Old Glory was flown throughout the night, and Captain Driver stayed at the capitol to guard the flag against possible harm.
The Ohio soldiers liked Captain Driver’s nickname for his flag, and as news of what had happened in Nashville spread, the term “Old Glory” became popular. Soon the Stars and Stripes came to be known as Old Glory on many battlefields.
In 1873 Captain Driver gave Mary Jane his dearest possession, Old Glory. He knew that she loved his flag, too, and would care for it. Mary Jane was very grateful, and for years she flew it on all holidays over her home in Nevada, where she had moved after she was married.
In 1886 Captain William Driver died. He was buried in Nashville. On his tombstone was engraved, “His ship. His country. And his flag, Old Glory.”
Usually the flag of the United States is flown only between sunrise and sunset, but Congress authorized a flag to fly day and night over Captain Driver’s grave.

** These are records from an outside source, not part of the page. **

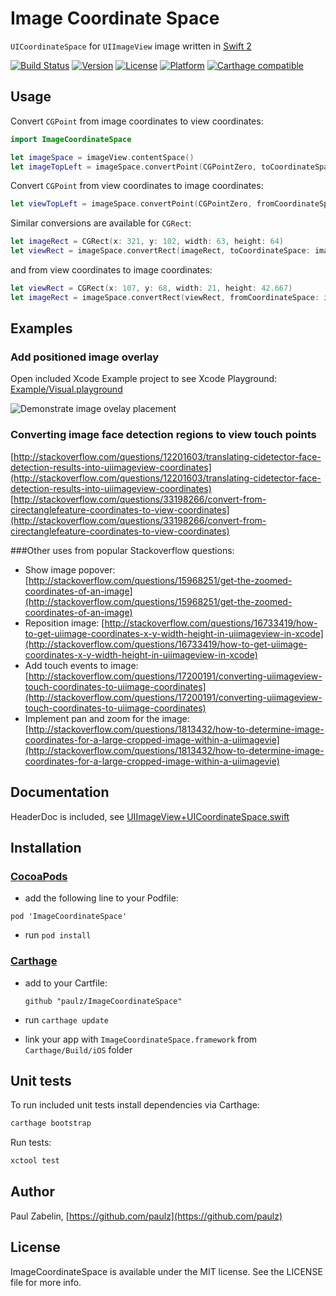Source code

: # Image Coordinate Space
`UICoordinateSpace` for `UIImageView` image written in [Swift 2](https://developer.apple.com/swift/)

[![Build Status](https://travis-ci.org/paulz/ImageCoordinateSpace.svg?branch=master)](https://travis-ci.org/paulz/ImageCoordinateSpace)
[![Version](https://img.shields.io/cocoapods/v/ImageCoordinateSpace.svg?style=flat)](http://cocoapods.org/pods/ImageCoordinateSpace)
[![License](https://img.shields.io/cocoapods/l/ImageCoordinateSpace.svg?style=flat)](http://cocoapods.org/pods/ImageCoordinateSpace)
[![Platform](https://img.shields.io/cocoapods/p/ImageCoordinateSpace.svg?style=flat)](http://cocoapods.org/pods/ImageCoordinateSpace)
[![Carthage compatible](https://img.shields.io/badge/Carthage-compatible-4BC51D.svg?style=flat)](https://github.com/Carthage/Carthage)

## Usage

Convert `CGPoint` from image coordinates to view coordinates:


```swift
import ImageCoordinateSpace

let imageSpace = imageView.contentSpace()
let imageTopLeft = imageSpace.convertPoint(CGPointZero, toCoordinateSpace: imageView)
```

Convert `CGPoint` from view coordinates to image coordinates:


```swift
let viewTopLeft = imageSpace.convertPoint(CGPointZero, fromCoordinateSpace: imageView)
```

Similar conversions are available for `CGRect`:

```swift
let imageRect = CGRect(x: 321, y: 102, width: 63, height: 64)
let viewRect = imageSpace.convertRect(imageRect, toCoordinateSpace: imageView)
```
and from view coordinates to image coordinates:

```swift
let viewRect = CGRect(x: 107, y: 68, width: 21, height: 42.667)
let imageRect = imageSpace.convertRect(viewRect, fromCoordinateSpace: imageView)
```



## Examples

### Add positioned image overlay
Open included Xcode Example project to see Xcode Playground: [Example/Visual.playground](Example/Visual.playground)

![Demonstrate image ovelay placement](Example/demo.gif)


### Converting image face detection regions to view touch points
[http://stackoverflow.com/questions/12201603/translating-cidetector-face-detection-results-into-uiimageview-coordinates](http://stackoverflow.com/questions/12201603/translating-cidetector-face-detection-results-into-uiimageview-coordinates)
[http://stackoverflow.com/questions/33198266/convert-from-cirectanglefeature-coordinates-to-view-coordinates](http://stackoverflow.com/questions/33198266/convert-from-cirectanglefeature-coordinates-to-view-coordinates)

###Other uses from popular Stackoverflow questions:
 - Show image popover:
[http://stackoverflow.com/questions/15968251/get-the-zoomed-coordinates-of-an-image](http://stackoverflow.com/questions/15968251/get-the-zoomed-coordinates-of-an-image)
 - Reposition image:
[http://stackoverflow.com/questions/16733419/how-to-get-uiimage-coordinates-x-y-width-height-in-uiimageview-in-xcode](http://stackoverflow.com/questions/16733419/how-to-get-uiimage-coordinates-x-y-width-height-in-uiimageview-in-xcode)
 - Add touch events to image:
[http://stackoverflow.com/questions/17200191/converting-uiimageview-touch-coordinates-to-uiimage-coordinates](http://stackoverflow.com/questions/17200191/converting-uiimageview-touch-coordinates-to-uiimage-coordinates)
 - Implement pan and zoom for the image:
[http://stackoverflow.com/questions/1813432/how-to-determine-image-coordinates-for-a-large-cropped-image-within-a-uiimagevie](http://stackoverflow.com/questions/1813432/how-to-determine-image-coordinates-for-a-large-cropped-image-within-a-uiimagevie)

## Documentation

HeaderDoc is included, see [UIImageView+UICoordinateSpace.swift](ImageCoordinateSpace/UIImageView%2BUICoordinateSpace.swift)

## Installation

### [CocoaPods](http://cocoapods.org)
- add the following line to your Podfile:

 `pod 'ImageCoordinateSpace'`
- run `pod install`


### [Carthage](https://github.com/Carthage/Carthage)
- add to your Cartfile:

  `github "paulz/ImageCoordinateSpace"`

- run `carthage update`
- link your app with `ImageCoordinateSpace.framework` from `Carthage/Build/iOS` folder


## Unit tests

To run included unit tests install dependencies via Carthage:

```sh
carthage bootstrap
```

Run tests:

```sh
xctool test
```

## Author

Paul Zabelin, [https://github.com/paulz](https://github.com/paulz)

## License

ImageCoordinateSpace is available under the MIT license. See the LICENSE file for more info.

Mary Jane kept Old Glory for many years as a reminder of her father and to honor the country that he had loved so dearly. Then, in 1922, she decided to give the flag to the Smithsonian Institution in Washington, D.C. Although Old Glory was worn and faded by then, it was put on display there with other famous historical flags of the United States.
Long may she wave.
I've always loved the sight of fireworks bursting in the sky over the Statue of Liberty. Whenever I read or hear the words of that lovely lady's noble inscription, celebration seems appropriate:
...Give me your tired, your poor,
Your huddled masses yearning to breathe free,
The wretched refuse of your teeming shore.
Send these, the homeless, tempest-tost to me,
I lift my lamp beside the golden door!"
5 comments:
thank you, that was wonderful, a little rememberance for all of us
Hope you have a great Fourth of July!
Stopping by to give you a big welcome to the SITStahood. We are so glad you joined and look forward to seeing you around!
Your second story was new to me. How interesting! I love little bits of history.
I wanted to welcome you to the SITStahood also. I really liked those two stories and hope you had a fun fourth of July. We are lucky to have been blessed with a free country.
and i didn't even know that i stole your title for the 4th. should have checked blogs first before i posted eh?;-) i know you're rolling in disgust.